Pre-Tolstojan, also Pretolstojan Period, refers to the oldest period of the history of Mercury, c. 4500–3900 million years ago. It is the first period of the Eomercurian Era and of the Mercurian Eon, as well as being the first period in Mercury's geologic history, and refers to its formation and the 600 million or so years in its aftermath. Mercury was formed with a tiny crust, mantle, and a giant core and as it evolved it faced heavy bombardments that created most of the craters and intercrater plains seen on the planet's surface today.
Many of the smaller basins and multi-ring basins were created during this period. Considered a "dead" planet, its geology is highly diverse with craters forming the dominant terrain.

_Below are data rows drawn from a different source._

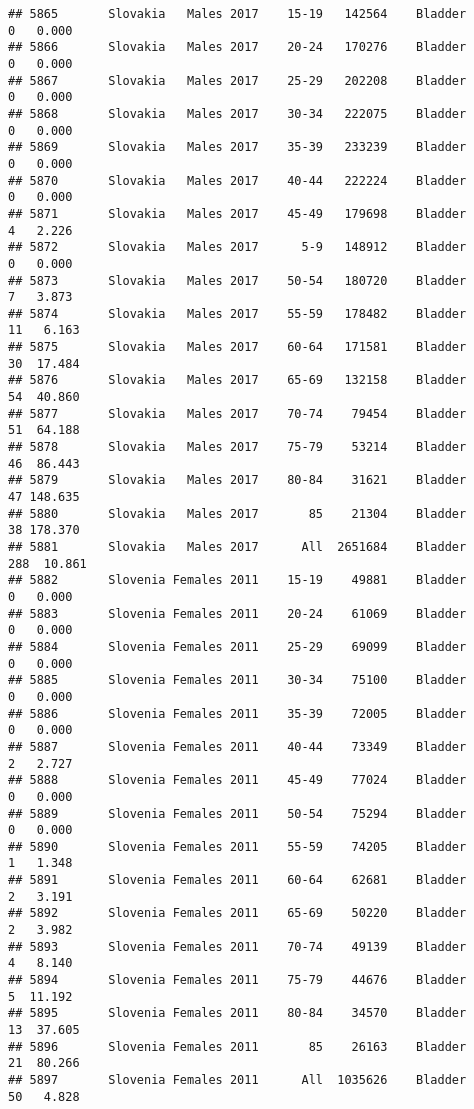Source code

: \documentclass[
]{article}
\begin{document}
\begin{verbatim}
## 5865       Slovakia   Males 2017    15-19   142564    Bladder      0   0.000
## 5866       Slovakia   Males 2017    20-24   170276    Bladder      0   0.000
## 5867       Slovakia   Males 2017    25-29   202208    Bladder      0   0.000
## 5868       Slovakia   Males 2017    30-34   222075    Bladder      0   0.000
## 5869       Slovakia   Males 2017    35-39   233239    Bladder      0   0.000
## 5870       Slovakia   Males 2017    40-44   222224    Bladder      0   0.000
## 5871       Slovakia   Males 2017    45-49   179698    Bladder      4   2.226
## 5872       Slovakia   Males 2017      5-9   148912    Bladder      0   0.000
## 5873       Slovakia   Males 2017    50-54   180720    Bladder      7   3.873
## 5874       Slovakia   Males 2017    55-59   178482    Bladder     11   6.163
## 5875       Slovakia   Males 2017    60-64   171581    Bladder     30  17.484
## 5876       Slovakia   Males 2017    65-69   132158    Bladder     54  40.860
## 5877       Slovakia   Males 2017    70-74    79454    Bladder     51  64.188
## 5878       Slovakia   Males 2017    75-79    53214    Bladder     46  86.443
## 5879       Slovakia   Males 2017    80-84    31621    Bladder     47 148.635
## 5880       Slovakia   Males 2017       85    21304    Bladder     38 178.370
## 5881       Slovakia   Males 2017      All  2651684    Bladder    288  10.861
## 5882       Slovenia Females 2011    15-19    49881    Bladder      0   0.000
## 5883       Slovenia Females 2011    20-24    61069    Bladder      0   0.000
## 5884       Slovenia Females 2011    25-29    69099    Bladder      0   0.000
## 5885       Slovenia Females 2011    30-34    75100    Bladder      0   0.000
## 5886       Slovenia Females 2011    35-39    72005    Bladder      0   0.000
## 5887       Slovenia Females 2011    40-44    73349    Bladder      2   2.727
## 5888       Slovenia Females 2011    45-49    77024    Bladder      0   0.000
## 5889       Slovenia Females 2011    50-54    75294    Bladder      0   0.000
## 5890       Slovenia Females 2011    55-59    74205    Bladder      1   1.348
## 5891       Slovenia Females 2011    60-64    62681    Bladder      2   3.191
## 5892       Slovenia Females 2011    65-69    50220    Bladder      2   3.982
## 5893       Slovenia Females 2011    70-74    49139    Bladder      4   8.140
## 5894       Slovenia Females 2011    75-79    44676    Bladder      5  11.192
## 5895       Slovenia Females 2011    80-84    34570    Bladder     13  37.605
## 5896       Slovenia Females 2011       85    26163    Bladder     21  80.266
## 5897       Slovenia Females 2011      All  1035626    Bladder     50   4.828

\end{verbatim}
\end{document}
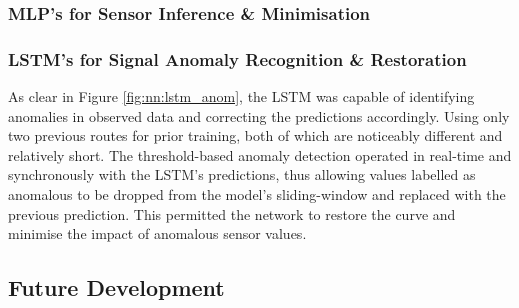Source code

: \documentclass[a4paper, 10pt]{article}
\numberwithin{equation}{section}
\begin{document}
\subsubsection{MLP's for Sensor Inference \& Minimisation}


\subsubsection{LSTM's for Signal Anomaly Recognition \& Restoration}
 As clear in Figure \ref{fig:nn:lstm_anom}, the LSTM was capable of identifying anomalies in observed data and correcting the predictions accordingly. Using only two previous routes for prior training, both of which are noticeably different and relatively short. The threshold-based anomaly detection operated in real-time and synchronously with the LSTM's predictions, thus allowing values labelled as anomalous to be dropped from the model's sliding-window and replaced with the previous prediction. This permitted the network to restore the curve and minimise the impact of anomalous sensor values.

\subsection{Future Development}



\end{document}
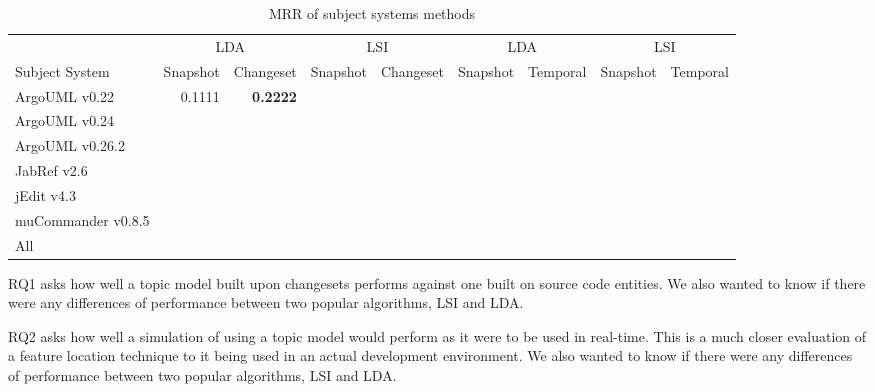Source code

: \begin{table*}[t]
\renewcommand{\arraystretch}{1.3}
\footnotesize
\centering
\caption{MRR of subject systems methods}
\begin{tabular}{l|rr|rr||rr|rr}
    \toprule
                        & \multicolumn{2}{c|}{LDA}      &  \multicolumn{2}{c||}{LSI}    & \multicolumn{2}{c|}{LDA}      &  \multicolumn{2}{c}{LSI}  \\
    Subject System      & Snapshot      & Changeset     & Snapshot      & Changeset     & Snapshot      & Temporal      & Snapshot      & Temporal  \\
    \midrule
    ArgoUML v0.22       & 0.1111        & {\bf 0.2222}  &               &               &               &               &               &           \\
    ArgoUML v0.24       &               &               &               &               &               &               &               &           \\
    ArgoUML v0.26.2     &               &               &               &               &               &               &               &           \\
    JabRef v2.6         &               &               &               &               &               &               &               &           \\
    jEdit v4.3          &               &               &               &               &               &               &               &           \\
    muCommander v0.8.5  &               &               &               &               &               &               &               &           \\
    \midrule
    All                 &               &               &               &               &               &               &               &           \\
    \bottomrule
\end{tabular}
\label{table:mrr:methods}
\end{table*}


RQ1 asks how well a topic model built upon changesets performs against
one built on source code entities.
We also wanted to know if there were any differences of performance
between two popular algorithms, LSI and LDA.


RQ2 asks how well a simulation of using a topic model would perform as
it were to be used in real-time.
This is a much closer evaluation of a feature location technique to it
being used in an actual development environment.
We also wanted to know if there were any differences of performance
between two popular algorithms, LSI and LDA.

The name Pre-Tolstojan refers to the time before the formation of the Tolstoj crater on the surface of Mercury, which is believed to have been formed by an impact c. 3900 million years ago. The latter has been named after the Russian writer Leo Tolstoy.

==History==
The history of Mercury is divided into five periods; Pre-Tolstojan is the first epoch, the other four are Tolstojan, Calorian, Mansurian, and Kuiperian. Pre-Tolstojan stage I represents the formation stage of Mercury when it evolved as a tiny crust, mantle, and a giant core. During this period, multi-ring basins were created due to bombardment and concurrently formation of craters and intercrater plains also occurred. The location of Lobate scarps and their relative age, overlaid on a geometric map of Mercury using Mariner 10 mosaics indicate that these formations occurred in pre-Tolstojan intercrater plains, and later during the Tolstojan and Calorian periods.

===Geology===
Based on surface geology and albedo the sequence of creation of Mercury has been recorded and compared with that of the formation epochs of the Moon which show some similarities. The mapped region of Mercury shows intercrater plains, basins, smooth plains, craters and tectonic features. The earliest formation recorded is that of multi-ring basins (less than 500 km diameter) during the Pre-Tolstojan epoch; the morphologic features indicate domination of a single ring formation. The intercrater plains lie between and amidst large craters. Lobate scarps, seen extensively on planet Mercury, are in the form of undulating to arcuate scarps; wrinkle ridges are observed in the smooth plains materials. The basins of less than 500 km diameter are presumed to have disappeared during the bombardment. The formations, in the order of their earliest occurrence, are (with Lunar counterparts indicated within brackets): Pre-Tolstojan period with formations of inter-crater plains, multi-ring basins and crater materials (pre-Nectarian more than 4.5 billion years ago); Tolstojan period with Goya formations (Tolstoj Basin deposits), Plains, small Basin Plains and Crater materials (Nectarian, 4.2 to 3.8 billion years ago); Calorian period of Caloris group (including secondaries and ridges), Caloris structured plains, Caloris smooth plains, Crater and small basin material (Imbrian, 3.87 to 3.75 billion years ago), Mansurian with slightly degraded crater materials (Eratospheries, 3.24 to 3.11 billion years ago); and Kuiperian of bright rayed craters (Kuiper is an example), and crater materials (Copernican, 2.2 to 1.25 billion years ago).